== Working data
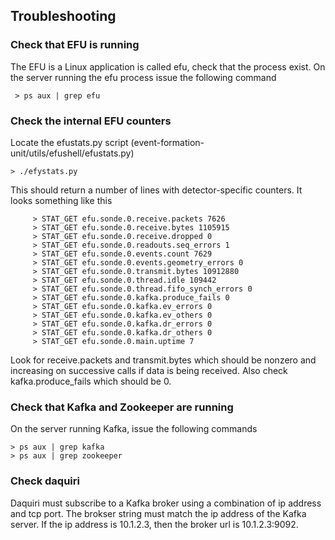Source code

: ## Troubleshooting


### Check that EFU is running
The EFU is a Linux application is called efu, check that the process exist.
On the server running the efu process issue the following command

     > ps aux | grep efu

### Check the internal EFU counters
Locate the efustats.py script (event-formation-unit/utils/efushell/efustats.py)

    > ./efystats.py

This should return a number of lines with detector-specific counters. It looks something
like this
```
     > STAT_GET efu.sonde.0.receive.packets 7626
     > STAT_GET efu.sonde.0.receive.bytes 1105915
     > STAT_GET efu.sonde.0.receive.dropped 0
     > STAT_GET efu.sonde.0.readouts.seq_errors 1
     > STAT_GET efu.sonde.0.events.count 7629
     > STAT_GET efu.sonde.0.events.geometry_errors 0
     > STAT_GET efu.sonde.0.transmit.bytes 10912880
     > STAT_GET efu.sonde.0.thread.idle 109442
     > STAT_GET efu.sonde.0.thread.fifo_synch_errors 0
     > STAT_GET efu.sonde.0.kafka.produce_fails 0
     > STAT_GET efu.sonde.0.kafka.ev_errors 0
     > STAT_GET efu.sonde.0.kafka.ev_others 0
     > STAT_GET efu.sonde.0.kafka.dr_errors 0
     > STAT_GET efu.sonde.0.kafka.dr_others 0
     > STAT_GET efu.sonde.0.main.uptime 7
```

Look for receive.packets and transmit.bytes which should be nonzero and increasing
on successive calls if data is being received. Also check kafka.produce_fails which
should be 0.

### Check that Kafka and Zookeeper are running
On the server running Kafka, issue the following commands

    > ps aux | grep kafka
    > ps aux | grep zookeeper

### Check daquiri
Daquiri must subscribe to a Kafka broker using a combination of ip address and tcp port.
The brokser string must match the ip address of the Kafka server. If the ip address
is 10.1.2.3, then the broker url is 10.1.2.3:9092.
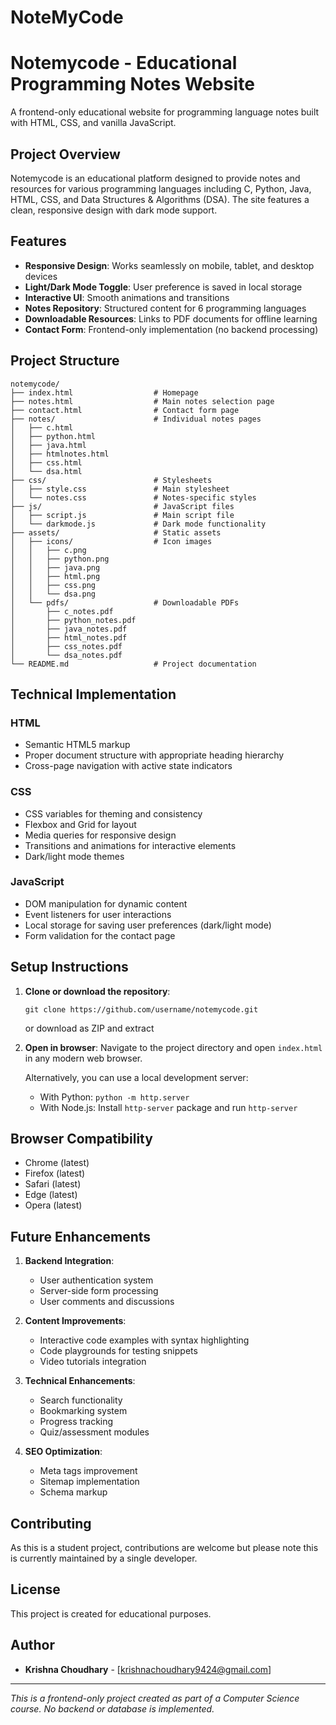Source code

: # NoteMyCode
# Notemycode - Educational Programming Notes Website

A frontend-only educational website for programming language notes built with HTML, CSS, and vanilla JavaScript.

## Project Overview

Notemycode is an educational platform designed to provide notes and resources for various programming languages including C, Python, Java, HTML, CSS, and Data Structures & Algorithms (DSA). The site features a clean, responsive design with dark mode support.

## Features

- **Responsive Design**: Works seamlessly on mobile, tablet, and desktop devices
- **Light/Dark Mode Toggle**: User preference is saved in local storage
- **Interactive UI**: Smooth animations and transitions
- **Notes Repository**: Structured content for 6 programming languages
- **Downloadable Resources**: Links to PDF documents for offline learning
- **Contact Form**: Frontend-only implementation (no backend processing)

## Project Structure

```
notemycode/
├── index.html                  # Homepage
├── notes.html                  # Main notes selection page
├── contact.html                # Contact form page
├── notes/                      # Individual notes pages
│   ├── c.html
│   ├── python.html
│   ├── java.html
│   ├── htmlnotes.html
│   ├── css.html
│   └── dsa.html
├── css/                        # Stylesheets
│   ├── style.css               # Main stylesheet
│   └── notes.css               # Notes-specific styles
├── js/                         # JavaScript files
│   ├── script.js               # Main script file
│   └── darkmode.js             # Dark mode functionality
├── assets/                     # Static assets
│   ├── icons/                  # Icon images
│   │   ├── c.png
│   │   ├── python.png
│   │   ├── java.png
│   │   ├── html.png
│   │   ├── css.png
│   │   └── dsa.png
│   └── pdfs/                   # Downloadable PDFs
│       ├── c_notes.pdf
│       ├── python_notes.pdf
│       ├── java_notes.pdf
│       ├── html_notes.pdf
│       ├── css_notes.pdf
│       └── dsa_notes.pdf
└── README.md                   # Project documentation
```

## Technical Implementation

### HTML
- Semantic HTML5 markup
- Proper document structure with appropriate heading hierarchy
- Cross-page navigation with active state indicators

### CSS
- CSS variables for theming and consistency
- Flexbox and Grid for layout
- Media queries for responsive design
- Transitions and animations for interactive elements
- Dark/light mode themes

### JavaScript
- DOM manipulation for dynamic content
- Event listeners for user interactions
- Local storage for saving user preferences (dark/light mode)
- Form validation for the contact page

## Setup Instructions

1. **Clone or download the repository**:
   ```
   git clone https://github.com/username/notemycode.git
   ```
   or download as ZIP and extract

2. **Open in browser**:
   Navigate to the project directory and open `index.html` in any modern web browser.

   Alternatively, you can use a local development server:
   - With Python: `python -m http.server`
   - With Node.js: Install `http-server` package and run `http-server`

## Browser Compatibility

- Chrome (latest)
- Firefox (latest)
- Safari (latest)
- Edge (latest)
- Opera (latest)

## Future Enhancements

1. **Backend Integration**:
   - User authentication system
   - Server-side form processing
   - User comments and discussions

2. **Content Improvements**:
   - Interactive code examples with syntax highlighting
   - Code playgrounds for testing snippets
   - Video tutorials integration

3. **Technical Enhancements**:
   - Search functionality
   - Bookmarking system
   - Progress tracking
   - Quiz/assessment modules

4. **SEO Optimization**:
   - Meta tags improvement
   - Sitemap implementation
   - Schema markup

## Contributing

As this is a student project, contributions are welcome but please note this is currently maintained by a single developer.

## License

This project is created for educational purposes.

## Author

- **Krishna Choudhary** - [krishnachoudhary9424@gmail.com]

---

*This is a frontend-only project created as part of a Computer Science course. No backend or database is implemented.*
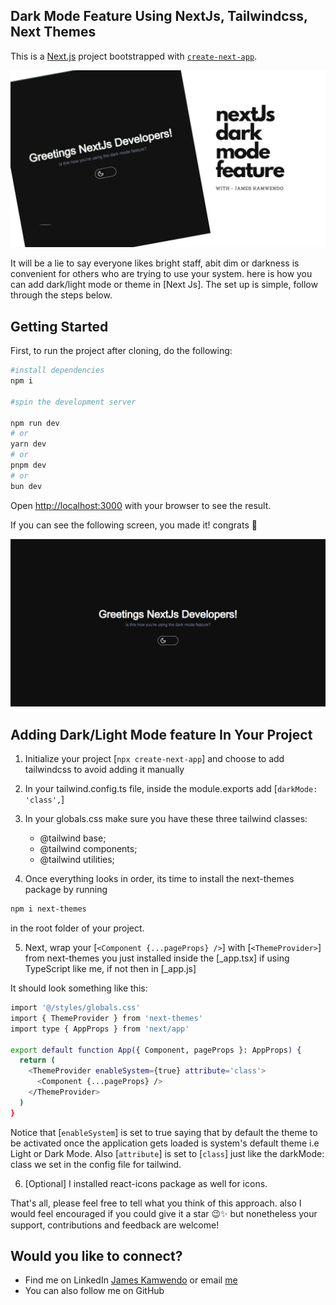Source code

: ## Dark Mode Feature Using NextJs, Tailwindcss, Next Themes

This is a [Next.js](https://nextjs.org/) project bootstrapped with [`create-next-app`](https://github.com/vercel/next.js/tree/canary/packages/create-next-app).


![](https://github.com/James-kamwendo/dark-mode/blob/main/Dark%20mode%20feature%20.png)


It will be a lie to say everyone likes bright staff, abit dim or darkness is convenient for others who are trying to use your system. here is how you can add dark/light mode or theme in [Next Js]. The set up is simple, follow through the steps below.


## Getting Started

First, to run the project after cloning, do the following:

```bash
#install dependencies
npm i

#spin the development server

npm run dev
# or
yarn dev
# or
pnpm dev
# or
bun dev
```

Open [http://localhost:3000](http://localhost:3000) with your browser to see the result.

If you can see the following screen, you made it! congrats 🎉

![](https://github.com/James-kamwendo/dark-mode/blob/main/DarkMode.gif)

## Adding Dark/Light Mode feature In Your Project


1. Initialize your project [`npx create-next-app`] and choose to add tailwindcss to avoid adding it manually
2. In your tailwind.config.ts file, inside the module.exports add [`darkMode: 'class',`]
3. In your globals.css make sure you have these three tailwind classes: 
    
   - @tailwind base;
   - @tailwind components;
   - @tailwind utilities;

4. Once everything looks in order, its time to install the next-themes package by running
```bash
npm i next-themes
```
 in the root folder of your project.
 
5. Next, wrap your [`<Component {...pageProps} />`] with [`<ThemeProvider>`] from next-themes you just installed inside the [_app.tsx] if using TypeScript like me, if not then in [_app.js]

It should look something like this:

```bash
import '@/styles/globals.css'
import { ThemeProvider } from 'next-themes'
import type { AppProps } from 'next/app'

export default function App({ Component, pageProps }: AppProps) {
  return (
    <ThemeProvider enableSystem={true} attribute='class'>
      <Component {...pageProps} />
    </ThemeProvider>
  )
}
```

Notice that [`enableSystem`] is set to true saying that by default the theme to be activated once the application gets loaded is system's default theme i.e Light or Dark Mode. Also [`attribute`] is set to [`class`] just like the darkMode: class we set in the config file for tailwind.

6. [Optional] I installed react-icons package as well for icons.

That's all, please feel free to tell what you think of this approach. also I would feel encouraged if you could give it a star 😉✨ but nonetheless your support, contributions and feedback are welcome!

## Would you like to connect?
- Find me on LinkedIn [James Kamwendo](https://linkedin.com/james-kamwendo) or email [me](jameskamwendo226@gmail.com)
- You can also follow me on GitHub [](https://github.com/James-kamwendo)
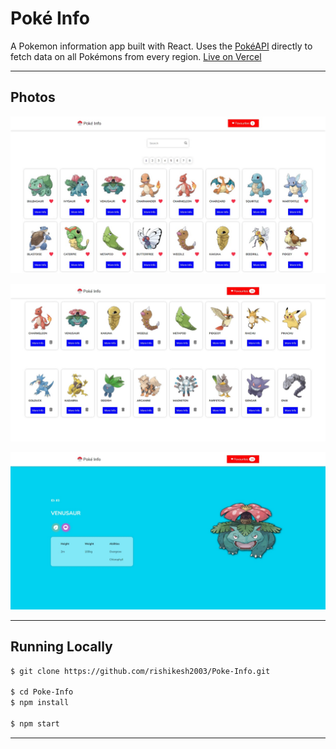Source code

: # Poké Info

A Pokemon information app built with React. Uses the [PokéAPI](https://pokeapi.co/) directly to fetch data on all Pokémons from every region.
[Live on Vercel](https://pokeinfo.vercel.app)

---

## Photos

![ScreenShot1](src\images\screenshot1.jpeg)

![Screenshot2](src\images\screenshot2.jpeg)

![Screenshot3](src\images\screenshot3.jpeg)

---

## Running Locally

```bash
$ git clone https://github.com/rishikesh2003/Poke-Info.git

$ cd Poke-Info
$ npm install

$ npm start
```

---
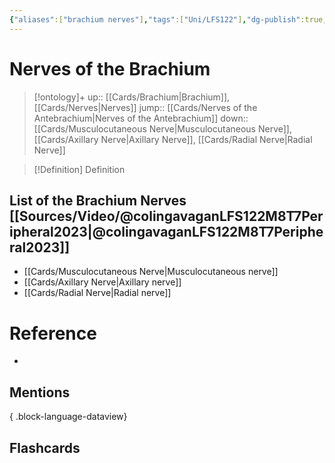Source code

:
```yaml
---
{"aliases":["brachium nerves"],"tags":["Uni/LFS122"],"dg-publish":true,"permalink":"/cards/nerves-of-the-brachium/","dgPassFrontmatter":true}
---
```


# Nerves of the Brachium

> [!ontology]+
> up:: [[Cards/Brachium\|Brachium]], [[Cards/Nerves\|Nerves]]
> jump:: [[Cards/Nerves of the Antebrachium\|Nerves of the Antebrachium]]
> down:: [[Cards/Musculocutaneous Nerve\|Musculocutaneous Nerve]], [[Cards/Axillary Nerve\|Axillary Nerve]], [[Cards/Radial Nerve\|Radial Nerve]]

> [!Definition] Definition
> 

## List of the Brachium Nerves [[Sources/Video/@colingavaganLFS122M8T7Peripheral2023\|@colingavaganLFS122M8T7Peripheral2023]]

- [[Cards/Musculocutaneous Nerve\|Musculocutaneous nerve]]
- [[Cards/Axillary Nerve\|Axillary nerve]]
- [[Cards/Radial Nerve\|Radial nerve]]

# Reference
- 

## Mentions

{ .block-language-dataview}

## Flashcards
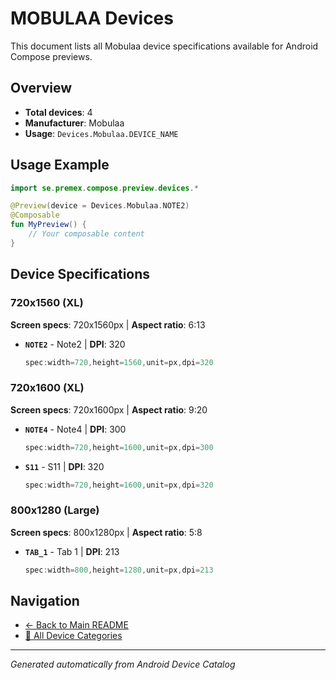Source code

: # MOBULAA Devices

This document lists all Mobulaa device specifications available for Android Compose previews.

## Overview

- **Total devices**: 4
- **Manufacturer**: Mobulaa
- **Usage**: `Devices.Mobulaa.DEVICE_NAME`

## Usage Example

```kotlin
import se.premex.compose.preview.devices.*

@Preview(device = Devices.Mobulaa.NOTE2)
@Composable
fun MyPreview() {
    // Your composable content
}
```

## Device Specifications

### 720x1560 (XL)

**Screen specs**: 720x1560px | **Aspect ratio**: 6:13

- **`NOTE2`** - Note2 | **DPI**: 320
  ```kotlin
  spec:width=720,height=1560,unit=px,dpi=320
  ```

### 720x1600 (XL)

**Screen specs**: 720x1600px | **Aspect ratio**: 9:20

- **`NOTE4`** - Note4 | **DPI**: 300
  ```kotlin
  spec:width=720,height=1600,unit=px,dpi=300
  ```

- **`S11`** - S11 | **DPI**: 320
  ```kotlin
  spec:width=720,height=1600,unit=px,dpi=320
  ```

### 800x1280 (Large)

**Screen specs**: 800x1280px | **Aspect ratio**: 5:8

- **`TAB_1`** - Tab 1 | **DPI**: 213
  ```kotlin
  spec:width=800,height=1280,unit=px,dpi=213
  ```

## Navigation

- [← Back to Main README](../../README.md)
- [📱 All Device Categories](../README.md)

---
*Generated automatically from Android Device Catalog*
====
[Task to carry out]
Scan the entries above for the word "specs". Report the lines that hold it.

[Reply to the task]
**Screen specs**: 720x1560px | **Aspect ratio**: 6:13
**Screen specs**: 720x1600px | **Aspect ratio**: 9:20
**Screen specs**: 800x1280px | **Aspect ratio**: 5:8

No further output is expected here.